Make an exact copy of all the entries shown below.
· · · · ·
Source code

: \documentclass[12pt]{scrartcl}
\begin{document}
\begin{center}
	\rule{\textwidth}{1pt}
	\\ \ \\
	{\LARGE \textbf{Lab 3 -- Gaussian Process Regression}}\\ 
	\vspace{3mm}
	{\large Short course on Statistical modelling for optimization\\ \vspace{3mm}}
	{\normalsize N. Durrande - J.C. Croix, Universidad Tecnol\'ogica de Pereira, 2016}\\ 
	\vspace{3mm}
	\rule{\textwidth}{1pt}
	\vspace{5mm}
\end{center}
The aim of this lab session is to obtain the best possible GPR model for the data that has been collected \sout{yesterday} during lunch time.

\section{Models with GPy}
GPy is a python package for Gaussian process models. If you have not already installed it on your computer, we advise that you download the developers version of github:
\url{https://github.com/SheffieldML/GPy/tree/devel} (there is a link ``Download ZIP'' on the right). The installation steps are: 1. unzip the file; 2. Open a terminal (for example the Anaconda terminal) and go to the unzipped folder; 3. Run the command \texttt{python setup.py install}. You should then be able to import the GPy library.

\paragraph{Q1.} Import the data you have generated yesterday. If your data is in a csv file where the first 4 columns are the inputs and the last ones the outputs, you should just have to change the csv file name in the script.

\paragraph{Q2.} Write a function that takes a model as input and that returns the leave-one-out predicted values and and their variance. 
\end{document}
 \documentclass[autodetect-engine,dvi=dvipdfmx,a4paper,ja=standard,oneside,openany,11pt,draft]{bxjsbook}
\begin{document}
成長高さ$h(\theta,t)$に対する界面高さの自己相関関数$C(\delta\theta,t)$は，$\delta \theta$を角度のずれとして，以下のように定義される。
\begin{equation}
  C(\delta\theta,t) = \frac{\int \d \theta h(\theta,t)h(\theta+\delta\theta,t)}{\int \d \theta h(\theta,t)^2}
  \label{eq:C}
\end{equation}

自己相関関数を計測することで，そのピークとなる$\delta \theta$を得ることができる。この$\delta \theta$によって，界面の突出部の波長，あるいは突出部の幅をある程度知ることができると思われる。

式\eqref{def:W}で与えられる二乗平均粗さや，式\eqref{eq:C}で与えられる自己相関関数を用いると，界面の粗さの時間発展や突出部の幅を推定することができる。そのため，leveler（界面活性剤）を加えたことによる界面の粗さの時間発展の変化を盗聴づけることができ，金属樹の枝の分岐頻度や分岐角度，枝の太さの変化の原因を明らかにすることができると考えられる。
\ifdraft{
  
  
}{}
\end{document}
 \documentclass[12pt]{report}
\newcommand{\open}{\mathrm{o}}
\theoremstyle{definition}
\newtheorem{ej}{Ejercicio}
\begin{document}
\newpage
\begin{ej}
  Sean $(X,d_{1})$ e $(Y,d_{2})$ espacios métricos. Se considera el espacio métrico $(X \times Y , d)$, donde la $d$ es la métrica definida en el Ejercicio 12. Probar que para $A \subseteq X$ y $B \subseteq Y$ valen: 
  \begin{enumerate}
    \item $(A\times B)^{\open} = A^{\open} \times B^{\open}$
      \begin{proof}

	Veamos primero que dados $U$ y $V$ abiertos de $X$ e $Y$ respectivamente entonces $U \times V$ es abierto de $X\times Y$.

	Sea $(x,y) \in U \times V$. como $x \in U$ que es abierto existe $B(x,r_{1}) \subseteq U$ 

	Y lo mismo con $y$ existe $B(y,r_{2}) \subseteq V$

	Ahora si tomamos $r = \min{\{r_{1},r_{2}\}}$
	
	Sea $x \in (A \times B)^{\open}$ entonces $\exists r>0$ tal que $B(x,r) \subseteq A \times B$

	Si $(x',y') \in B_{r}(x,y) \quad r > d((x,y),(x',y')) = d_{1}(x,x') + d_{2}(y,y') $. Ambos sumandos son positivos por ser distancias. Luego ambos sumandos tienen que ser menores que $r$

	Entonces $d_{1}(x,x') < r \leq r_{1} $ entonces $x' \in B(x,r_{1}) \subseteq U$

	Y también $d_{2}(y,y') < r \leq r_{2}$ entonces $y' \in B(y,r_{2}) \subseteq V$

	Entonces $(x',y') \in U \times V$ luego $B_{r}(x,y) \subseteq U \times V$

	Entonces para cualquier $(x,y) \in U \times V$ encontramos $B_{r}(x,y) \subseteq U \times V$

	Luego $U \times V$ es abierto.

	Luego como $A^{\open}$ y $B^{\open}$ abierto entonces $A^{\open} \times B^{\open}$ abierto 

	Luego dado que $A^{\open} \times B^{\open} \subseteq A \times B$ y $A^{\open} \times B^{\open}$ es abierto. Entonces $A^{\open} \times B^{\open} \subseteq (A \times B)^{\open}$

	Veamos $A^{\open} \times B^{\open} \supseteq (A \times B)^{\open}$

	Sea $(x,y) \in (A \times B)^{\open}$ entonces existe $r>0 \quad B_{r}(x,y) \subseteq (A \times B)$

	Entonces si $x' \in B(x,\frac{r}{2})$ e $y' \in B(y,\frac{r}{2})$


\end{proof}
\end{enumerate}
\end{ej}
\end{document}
· · · · ·
* **Expected answer**:
Source code

: \documentclass[12pt]{scrartcl}
\begin{document}
\begin{center}
	\rule{\textwidth}{1pt}
	\\ \ \\
	{\LARGE \textbf{Lab 3 -- Gaussian Process Regression}}\\ 
	\vspace{3mm}
	{\large Short course on Statistical modelling for optimization\\ \vspace{3mm}}
	{\normalsize N. Durrande - J.C. Croix, Universidad Tecnol\'ogica de Pereira, 2016}\\ 
	\vspace{3mm}
	\rule{\textwidth}{1pt}
	\vspace{5mm}
\end{center}
The aim of this lab session is to obtain the best possible GPR model for the data that has been collected \sout{yesterday} during lunch time.

\section{Models with GPy}
GPy is a python package for Gaussian process models. If you have not already installed it on your computer, we advise that you download the developers version of github:
\url{https://github.com/SheffieldML/GPy/tree/devel} (there is a link ``Download ZIP'' on the right). The installation steps are: 1. unzip the file; 2. Open a terminal (for example the Anaconda terminal) and go to the unzipped folder; 3. Run the command \texttt{python setup.py install}. You should then be able to import the GPy library.

\paragraph{Q1.} Import the data you have generated yesterday. If your data is in a csv file where the first 4 columns are the inputs and the last ones the outputs, you should just have to change the csv file name in the script.

\paragraph{Q2.} Write a function that takes a model as input and that returns the leave-one-out predicted values and and their variance. 
\end{document}
 \documentclass[autodetect-engine,dvi=dvipdfmx,a4paper,ja=standard,oneside,openany,11pt,draft]{bxjsbook}
\begin{document}
成長高さ$h(\theta,t)$に対する界面高さの自己相関関数$C(\delta\theta,t)$は，$\delta \theta$を角度のずれとして，以下のように定義される。
\begin{equation}
  C(\delta\theta,t) = \frac{\int \d \theta h(\theta,t)h(\theta+\delta\theta,t)}{\int \d \theta h(\theta,t)^2}
  \label{eq:C}
\end{equation}

自己相関関数を計測することで，そのピークとなる$\delta \theta$を得ることができる。この$\delta \theta$によって，界面の突出部の波長，あるいは突出部の幅をある程度知ることができると思われる。

式\eqref{def:W}で与えられる二乗平均粗さや，式\eqref{eq:C}で与えられる自己相関関数を用いると，界面の粗さの時間発展や突出部の幅を推定することができる。そのため，leveler（界面活性剤）を加えたことによる界面の粗さの時間発展の変化を盗聴づけることができ，金属樹の枝の分岐頻度や分岐角度，枝の太さの変化の原因を明らかにすることができると考えられる。
\ifdraft{
  
  
}{}
\end{document}
 \documentclass[12pt]{report}
\newcommand{\open}{\mathrm{o}}
\theoremstyle{definition}
\newtheorem{ej}{Ejercicio}
\begin{document}
\newpage
\begin{ej}
  Sean $(X,d_{1})$ e $(Y,d_{2})$ espacios métricos. Se considera el espacio métrico $(X \times Y , d)$, donde la $d$ es la métrica definida en el Ejercicio 12. Probar que para $A \subseteq X$ y $B \subseteq Y$ valen: 
  \begin{enumerate}
    \item $(A\times B)^{\open} = A^{\open} \times B^{\open}$
      \begin{proof}

	Veamos primero que dados $U$ y $V$ abiertos de $X$ e $Y$ respectivamente entonces $U \times V$ es abierto de $X\times Y$.

	Sea $(x,y) \in U \times V$. como $x \in U$ que es abierto existe $B(x,r_{1}) \subseteq U$ 

	Y lo mismo con $y$ existe $B(y,r_{2}) \subseteq V$

	Ahora si tomamos $r = \min{\{r_{1},r_{2}\}}$
	
	Sea $x \in (A \times B)^{\open}$ entonces $\exists r>0$ tal que $B(x,r) \subseteq A \times B$

	Si $(x',y') \in B_{r}(x,y) \quad r > d((x,y),(x',y')) = d_{1}(x,x') + d_{2}(y,y') $. Ambos sumandos son positivos por ser distancias. Luego ambos sumandos tienen que ser menores que $r$

	Entonces $d_{1}(x,x') < r \leq r_{1} $ entonces $x' \in B(x,r_{1}) \subseteq U$

	Y también $d_{2}(y,y') < r \leq r_{2}$ entonces $y' \in B(y,r_{2}) \subseteq V$

	Entonces $(x',y') \in U \times V$ luego $B_{r}(x,y) \subseteq U \times V$

	Entonces para cualquier $(x,y) \in U \times V$ encontramos $B_{r}(x,y) \subseteq U \times V$

	Luego $U \times V$ es abierto.

	Luego como $A^{\open}$ y $B^{\open}$ abierto entonces $A^{\open} \times B^{\open}$ abierto 

	Luego dado que $A^{\open} \times B^{\open} \subseteq A \times B$ y $A^{\open} \times B^{\open}$ es abierto. Entonces $A^{\open} \times B^{\open} \subseteq (A \times B)^{\open}$

	Veamos $A^{\open} \times B^{\open} \supseteq (A \times B)^{\open}$

	Sea $(x,y) \in (A \times B)^{\open}$ entonces existe $r>0 \quad B_{r}(x,y) \subseteq (A \times B)$

	Entonces si $x' \in B(x,\frac{r}{2})$ e $y' \in B(y,\frac{r}{2})$


\end{proof}
\end{enumerate}
\end{ej}
\end{document}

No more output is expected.